Task requirements: Print the lines of the listing below verbatim from its first line through the line bearing "## Background". Any pictures are to be omitted.
--- Data provided ---
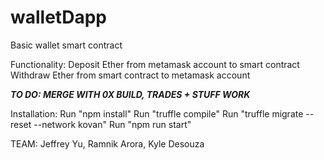 # walletDapp
Basic wallet smart contract 

Functionality: 
Deposit Ether from metamask account to smart contract
Withdraw Ether from smart contract to metamask account

***TO DO: MERGE WITH 0X BUILD, TRADES + STUFF WORK***

Installation:
Run "npm install"
Run "truffle compile"
Run "truffle migrate --reset --network kovan"
Run "npm run start" 

TEAM: Jeffrey Yu, Ramnik Arora, Kyle Desouza
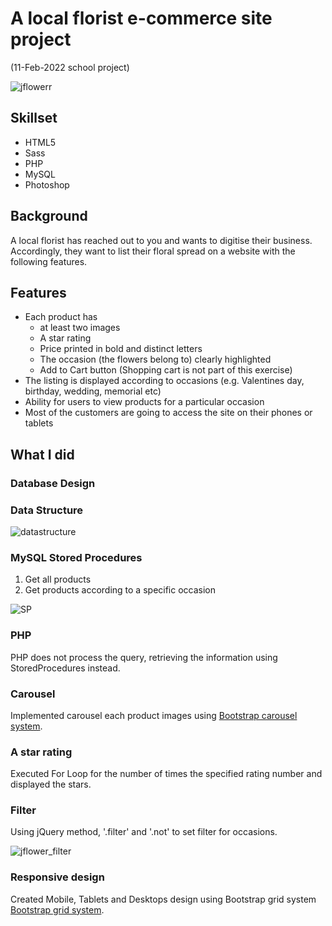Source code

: # A local florist e-commerce site project

(11-Feb-2022 school project)

![jflowerr](https://user-images.githubusercontent.com/84278263/182692169-a3a14dc7-42de-456b-be38-e0de39cd5ca6.gif)


## Skillset
- HTML5
- Sass
- PHP
- MySQL
- Photoshop



## Background
A local florist has reached out to you and wants to digitise their business. Accordingly, they want to list their floral spread on a website with the following features.


## Features
- Each product has
    - at least two images
    - A star rating
    - Price printed in bold and distinct letters
    - The occasion (the flowers belong to) clearly highlighted
    - Add to Cart button (Shopping cart is not part of this exercise)
- The listing is displayed according to occasions (e.g. Valentines day, birthday,
wedding, memorial etc)
- Ability for users to view products for a particular occasion
- Most of the customers are going to access the site on their phones or tablets

## What I did

### Database Design

### Data Structure
![datastructure](https://user-images.githubusercontent.com/84278263/182690921-7e5262a2-8796-422d-9d38-04f7ed6955a5.png)

### MySQL Stored Procedures
1. Get all products
2. Get products according to a specific occasion
    
![SP](https://user-images.githubusercontent.com/84278263/182687243-710afd1f-613e-4845-b3d0-26dfac463ce3.png)

### PHP
PHP does not process the query, retrieving the information using StoredProcedures instead.

### Carousel
Implemented carousel each product images using [Bootstrap carousel system](https://getbootstrap.com/docs/5.2/components/carousel/).

### A star rating
Executed For Loop for the number of times the specified rating number and displayed the stars.

### Filter
Using jQuery method, '.filter' and '.not' to set filter for occasions.

![jflower_filter](https://user-images.githubusercontent.com/84278263/182692227-c2d7e794-b20d-43d3-8e3d-f638bd4b7ee8.gif)

### Responsive design
Created Mobile, Tablets and Desktops design using Bootstrap grid system [Bootstrap grid system](https://getbootstrap.com/docs/5.0/layout/grid/).
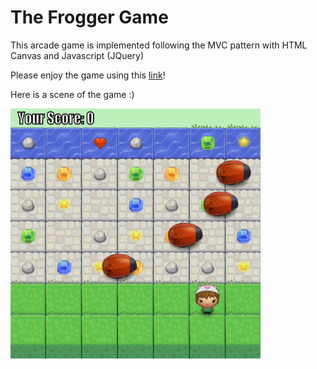 # The Frogger Game

This arcade game is implemented following the MVC pattern with HTML Canvas and Javascript (JQuery)

Please enjoy the game using this [link](https://boruitao.netlify.app/game/index.html)!

Here is a scene of the game :)

<img src="https://github.com/boruitao/FroggerGame/blob/master/images/game.png" width="400" height="400">
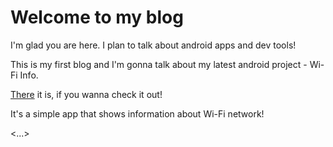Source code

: # Welcome to my blog

I'm glad you are here. I plan to talk about android apps and dev tools!

This is my first blog and I'm gonna talk about my latest android project - Wi-Fi Info.

[There](https://github.com/TrueMLGPro/Wi-Fi_Info/) it is, if you wanna check it out!

It's a simple app that shows information about Wi-Fi network!

<...>
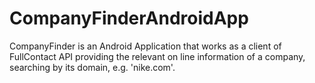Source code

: # CompanyFinderAndroidApp

CompanyFinder is an Android Application that works as a client of FullContact API providing the relevant on line information 
of a company, searching by its domain, e.g. 'nike.com'.
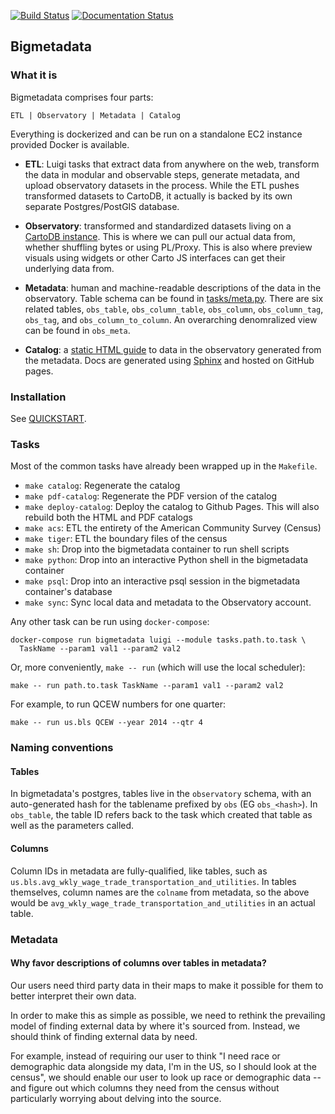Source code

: [![Build Status](https://api.travis-ci.org/CartoDB/bigmetadata.svg)](https://travis-ci.org/CartoDB/bigmetadata/branches#) [![Documentation Status](https://readthedocs.org/projects/bigmetadata/badge/?version=latest)](http://bigmetadata.readthedocs.io/en/latest/?badge=latest)

## Bigmetadata

### What it is

Bigmetadata comprises four parts:

    ETL | Observatory | Metadata | Catalog

Everything is dockerized and can be run on a standalone EC2 instance provided
Docker is available.

* __ETL__: Luigi tasks that extract data from anywhere on the web, transform the
  data in modular and observable steps, generate metadata, and upload
  observatory datasets in the process.  While the ETL pushes transformed
  datasets to CartoDB, it actually is backed by its own separate
  Postgres/PostGIS database.

* __Observatory__: transformed and standardized datasets living on a [CartoDB
  instance](https://observatory.cartodb.com).  This is where we can pull our
  actual data from, whether shuffling bytes or using PL/Proxy.  This is also
  where preview visuals using widgets or other Carto JS interfaces can get
  their underlying data from.

* __Metadata__: human and machine-readable descriptions of the data in the
  observatory.  Table schema can be found in
  [tasks/meta.py](https://github.com/CartoDB/bigmetadata/blob/master/tasks/meta.py#L76).
  There are six related tables, `obs_table`, `obs_column_table`, `obs_column`,
  `obs_column_tag`, `obs_tag`, and `obs_column_to_column`.  An overarching
  denomralized view can be found in `obs_meta`.

* __Catalog__: a [static HTML guide](https://cartodb.github.io/bigmetadata) to
  data in the observatory generated from the metadata.  Docs are generated
  using [Sphinx](http://sphinx-doc.org/) and hosted on GitHub pages.

### Installation

See [QUICKSTART](docs/source/quickstart.rst).

### Tasks

Most of the common tasks have already been wrapped up in the `Makefile`.

* `make catalog`: Regenerate the catalog
* `make pdf-catalog`: Regenerate the PDF version of the catalog
* `make deploy-catalog`: Deploy the catalog to Github Pages. This will also
  rebuild both the HTML and PDF catalogs
* `make acs`: ETL the entirety of the American Community Survey (Census)
* `make tiger`: ETL the boundary files of the census
* `make sh`: Drop into the bigmetadata container to run shell scripts
* `make python`: Drop into an interactive Python shell in the bigmetadata
  container
* `make psql`: Drop into an interactive psql session in the bigmetadata
  container's database
* `make sync`: Sync local data and metadata to the Observatory account.

Any other task can be run using `docker-compose`:

    docker-compose run bigmetadata luigi --module tasks.path.to.task \
      TaskName --param1 val1 --param2 val2

Or, more conveniently, `make -- run` (which will use the local scheduler):

    make -- run path.to.task TaskName --param1 val1 --param2 val2

For example, to run QCEW numbers for one quarter:

    make -- run us.bls QCEW --year 2014 --qtr 4

### Naming conventions

#### Tables

In bigmetadata's postgres, tables live in the `observatory` schema, with an
auto-generated hash for the tablename prefixed by `obs` (EG `obs_<hash>`).
In `obs_table`, the table ID refers back to the task which created that table
as well as the parameters called.

#### Columns

Column IDs in metadata are fully-qualified, like tables, such as
`us.bls.avg_wkly_wage_trade_transportation_and_utilities`.  In tables
themselves, column names are the `colname` from metadata,
so the above would be `avg_wkly_wage_trade_transportation_and_utilities` in
an actual table.

### Metadata

#### Why favor descriptions of columns over tables in metadata?

Our users need third party data in their maps to make it possible for them to
better interpret their own data.

In order to make this as simple as possible, we need to rethink the prevailing
model of finding external data by where it's sourced from.  Instead, we should
think of finding external data by need.

For example, instead of requiring our user to think "I need race or demographic
data alongside my data, I'm in the US, so I should look at the census", we
should enable our user to look up race or demographic data -- and figure out
which columns they need from the census without particularly worrying about
delving into the source.
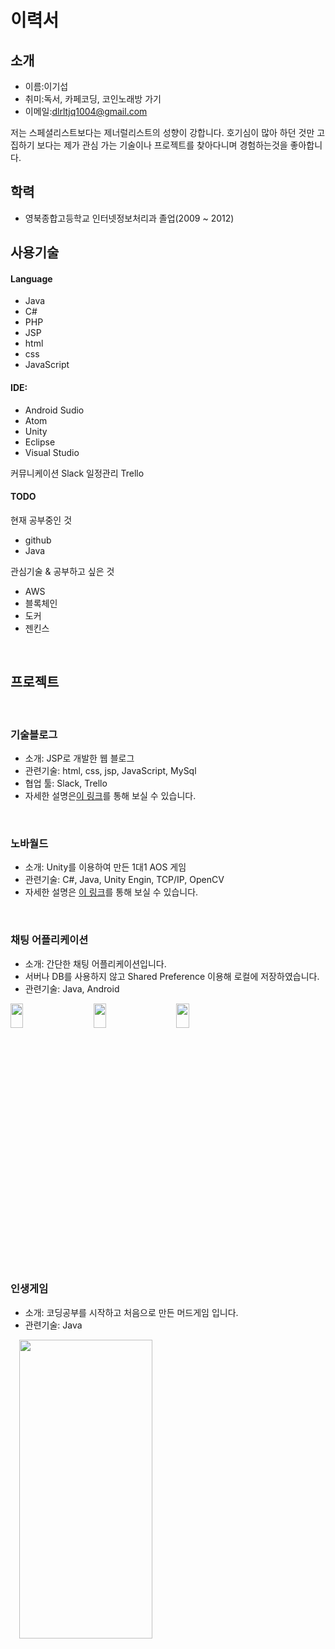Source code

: 

# 이력서

## 소개

+ 이름:이기섭
+ 취미:독서, 카페코딩, 코인노래방 가기
+ 이메일:dlrltjq1004@gmail.com

저는 스페셜리스트보다는 제너럴리스트의 성향이 강합니다.
호기심이 많아 하던 것만 고집하기 보다는 제가 관심 가는 기술이나 프로젝트를 찾아다니며 경험하는것을 좋아합니다.

## 학력 
+ 영북종합고등학교 인터넷정보처리과 졸업(2009 ~ 2012)



## 사용기술

#### Language
+ Java 
+ C# 
+ PHP 
+ JSP
+ html
+ css
+ JavaScript

#### IDE: 
+ Android Sudio 
+ Atom
+ Unity
+ Eclipse 
+ Visual Studio

커뮤니케이션 Slack
일정관리 Trello

#### TODO

현재 공부중인 것
+ github
+ Java

관심기술 & 공부하고 싶은 것
+ AWS
+ 블록체인
+ 도커
+ 젠킨스

<br>

## 프로젝트

<br>

### 기술블로그

+ 소개: JSP로 개발한 웹 블로그
+ 관련기술: html, css, jsp, JavaScript, MySql 
+ 협업 툴: Slack, Trello
+ 자세한 설명은[이 링크](https://github.com/dlrltjq1004/resume/blob/master/TechBlog.md)를 통해 보실 수 있습니다.

<br>

### 노바월드

+ 소개: Unity를 이용하여 만든 1대1 AOS 게임
+ 관련기술: C#, Java, Unity Engin, TCP/IP, OpenCV
+ 자세한 설명은 [이 링크]()를 통해 보실 수 있습니다.

<br>

### 채팅 어플리케이션

+ 소개: 간단한 채팅 어플리케이션입니다.
+ 서버나 DB를 사용하지 않고 Shared Preference 이용해 로컬에 저장하였습니다.
+ 관련기술: Java, Android

 <img src="images/채팅어플_가입_로그인.gif" width="20%" height="10%">　　
 <img src="images/Java_채팅어플 -프로필변경.gif" width="20%" height="10%">　　
 <img src="images/Java_채팅어플 - Join.gif" width="20%" height="10%">
 
<br>
 
### 인생게임

+ 소개: 코딩공부를 시작하고 처음으로 만든 머드게임 입니다.
+ 관련기술: Java

　<img src="images/Java_%EC%9D%B8%EC%83%9D%EA%B2%8C%EC%9E%84.gif" width="65%" height="35%">
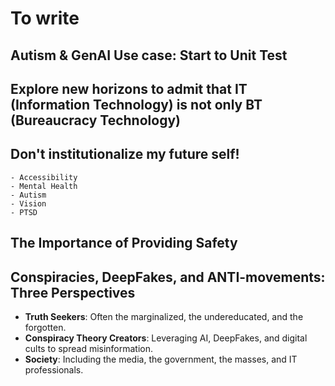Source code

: # To write

## Autism & GenAI Use case: Start to Unit Test

## Explore new horizons to admit that IT (Information Technology) is not only BT (Bureaucracy Technology)

## Don't institutionalize my future self!

    - Accessibility
    - Mental Health
    - Autism
    - Vision 
    - PTSD

## The Importance of Providing Safety

## Conspiracies, DeepFakes, and ANTI-movements: Three Perspectives

- **Truth Seekers**: Often the marginalized, the undereducated, and the forgotten.
- **Conspiracy Theory Creators**: Leveraging AI, DeepFakes, and digital cults to spread misinformation.
- **Society**: Including the media, the government, the masses, and IT professionals.



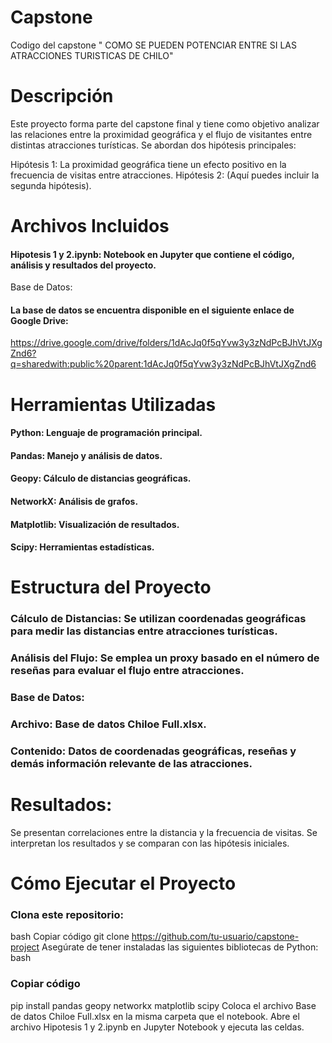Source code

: # Capstone
Codigo del capstone  " COMO SE PUEDEN POTENCIAR ENTRE SI LAS ATRACCIONES TURISTICAS DE CHILO"
# Descripción
Este proyecto forma parte del capstone final y tiene como objetivo analizar las relaciones entre la proximidad geográfica y el flujo de visitantes entre distintas atracciones turísticas. Se abordan dos hipótesis principales:

Hipótesis 1: La proximidad geográfica tiene un efecto positivo en la frecuencia de visitas entre atracciones.
Hipótesis 2: (Aquí puedes incluir la segunda hipótesis).

# Archivos Incluidos
#### Hipotesis 1 y 2.ipynb: Notebook en Jupyter que contiene el código, análisis y resultados del proyecto.
Base de Datos:
#### La base de datos se encuentra disponible en el siguiente enlace de Google Drive:
https://drive.google.com/drive/folders/1dAcJq0f5qYvw3y3zNdPcBJhVtJXgZnd6?q=sharedwith:public%20parent:1dAcJq0f5qYvw3y3zNdPcBJhVtJXgZnd6



# Herramientas Utilizadas
#### Python: Lenguaje de programación principal.
#### Pandas: Manejo y análisis de datos.
#### Geopy: Cálculo de distancias geográficas.
#### NetworkX: Análisis de grafos.
#### Matplotlib: Visualización de resultados.
#### Scipy: Herramientas estadísticas.

# Estructura del Proyecto
### Cálculo de Distancias: Se utilizan coordenadas geográficas para medir las distancias entre atracciones turísticas.
### Análisis del Flujo: Se emplea un proxy basado en el número de reseñas para evaluar el flujo entre atracciones.
### Base de Datos:
### Archivo: Base de datos Chiloe Full.xlsx.
### Contenido: Datos de coordenadas geográficas, reseñas y demás información relevante de las atracciones.

# Resultados:
Se presentan correlaciones entre la distancia y la frecuencia de visitas.
Se interpretan los resultados y se comparan con las hipótesis iniciales.

# Cómo Ejecutar el Proyecto
### Clona este repositorio:
bash
Copiar código
git clone https://github.com/tu-usuario/capstone-project
Asegúrate de tener instaladas las siguientes bibliotecas de Python:
bash
### Copiar código
pip install pandas geopy networkx matplotlib scipy
Coloca el archivo Base de datos Chiloe Full.xlsx en la misma carpeta que el notebook.
Abre el archivo Hipotesis 1 y 2.ipynb en Jupyter Notebook y ejecuta las celdas.

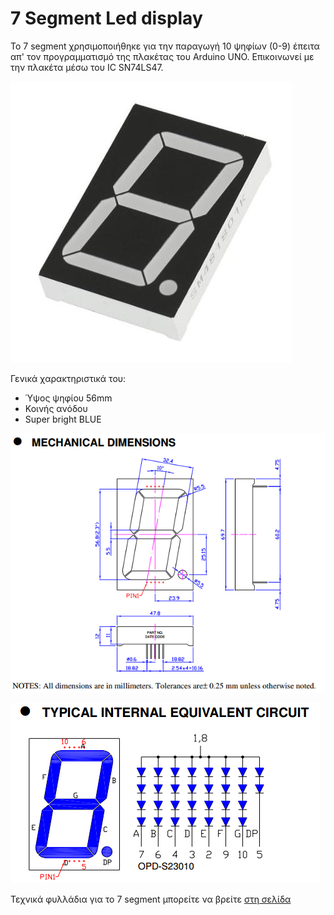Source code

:# 7 Segment Led display

To 7 segment χρησιμοποιήθηκε για την παραγωγή 10 ψηφίων (0-9) έπειτα απ' τον προγραμματισμό της πλακέτας του Arduino UNO. Επικοινωνεί με την πλακέτα μέσω του IC SN74LS47.

![7 segment](https://raw.githubusercontent.com/ellak-monades-aristeias/CruiseCabinDigitalSignage/master/Images/7segment.jpg)

Γενικά χαρακτηριστικά του:
- Ύψος ψηφίου 56mm
- Κοινής ανόδου
- Super bright BLUE

![dimensions](https://raw.githubusercontent.com/ellak-monades-aristeias/CruiseCabinDigitalSignage/master/Images/7seg_dimensions.png)

![Εσωτερικό](https://raw.githubusercontent.com/ellak-monades-aristeias/CruiseCabinDigitalSignage/master/Images/7seg_int_eq.png)

Τεχνικά φυλλάδια για το 7 segment μπορείτε να βρείτε [στη σελίδα](http://www.signal.com.tr/pdf/cat/OPD-S23010LB-BW.pdf)
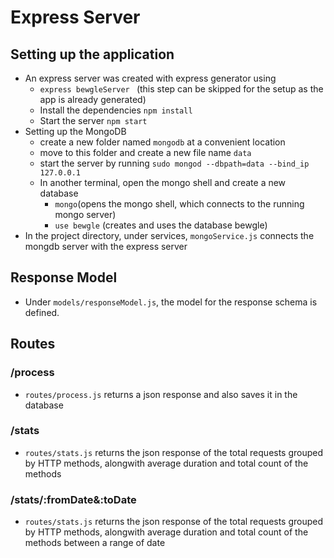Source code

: # Express Server

##  Setting up the application

- An express server was created with express generator using 
  - `express bewgleServer ` (this step can be skipped for the setup as the app is already generated)
  -  Install the dependencies 
  `npm install`
  - Start the server `npm start`
- Setting up the MongoDB
	- create a new folder named `mongodb` at a convenient location
	- move to this folder and create a new file name `data`
	- start the server by running `sudo mongod --dbpath=data --bind_ip 127.0.0.1`
	- In another terminal, open the mongo shell and create a new database
		- `mongo`(opens the mongo shell, which connects to the running mongo server)
		- `use bewgle` (creates and uses the database bewgle)
- In the project directory, under services, `mongoService.js`  connects the mongdb server with the express server

##  Response Model

- Under `models/responseModel.js`, the model for the response schema is defined.



## Routes

### /process 
- `routes/process.js` returns a json response and also saves it in the database
### /stats
- `routes/stats.js` returns the json response of the total requests grouped by HTTP methods, alongwith average duration and total count of the methods

### /stats/:fromDate&:toDate

- `routes/stats.js` returns the json response of the total requests grouped by HTTP methods, alongwith average duration and total count of the methods between a range of date
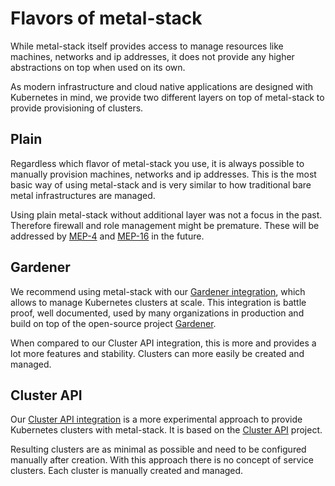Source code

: # Flavors of metal-stack

While metal-stack itself provides access to manage resources like machines, networks and ip addresses, it does not provide any higher abstractions on top when used on its own.

As modern infrastructure and cloud native applications are designed with Kubernetes in mind, we provide two different layers on top of metal-stack to provide provisioning of clusters.

## Plain

Regardless which flavor of metal-stack you use, it is always possible to manually provision machines, networks and ip addresses. This is the most basic way of using metal-stack and is very similar to how traditional bare metal infrastructures are managed.

Using plain metal-stack without additional layer was not a focus in the past. Therefore firewall and role management might be premature. These will be addressed by [MEP-4](../developers/proposals/MEP4/index.md) and [MEP-16](../developers/proposals/MEP16/index.md) in the future.

## Gardener

We recommend using metal-stack with our [Gardener integration](../concepts/kubernetes/gardener.md), which allows to manage Kubernetes clusters at scale. This integration is battle proof, well documented, used by many organizations in production and build on top of the open-source project [Gardener](https://gardener.cloud/).

When compared to our Cluster API integration, this is more and provides a lot more features and stability. Clusters can more easily be created and managed.

## Cluster API

Our [Cluster API integration](https://github.com/metal-stack/cluster-api-provider-metal-stack) is a more experimental approach to provide Kubernetes clusters with metal-stack. It is based on the [Cluster API](https://cluster-api.sigs.k8s.io/) project.

Resulting clusters are as minimal as possible and need to be configured manually after creation. With this approach there is no concept of service clusters. Each cluster is manually created and managed.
---
Written answer:
 # walletDapp
Basic wallet smart contract 

Functionality: 
Deposit Ether from metamask account to smart contract
Withdraw Ether from smart contract to metamask account

***TO DO: MERGE WITH 0X BUILD, TRADES + STUFF WORK***

Installation:
Run "npm install"
Run "truffle compile"
Run "truffle migrate --reset --network kovan"
Run "npm run start" 

TEAM: Jeffrey Yu, Ramnik Arora, Kyle Desouza
Source code

: # A local florist e-commerce site project

(11-Feb-2022 school project)

![jflowerr](https://user-images.githubusercontent.com/84278263/182692169-a3a14dc7-42de-456b-be38-e0de39cd5ca6.gif)


## Skillset
- HTML5
- Sass
- PHP
- MySQL
- Photoshop



## Background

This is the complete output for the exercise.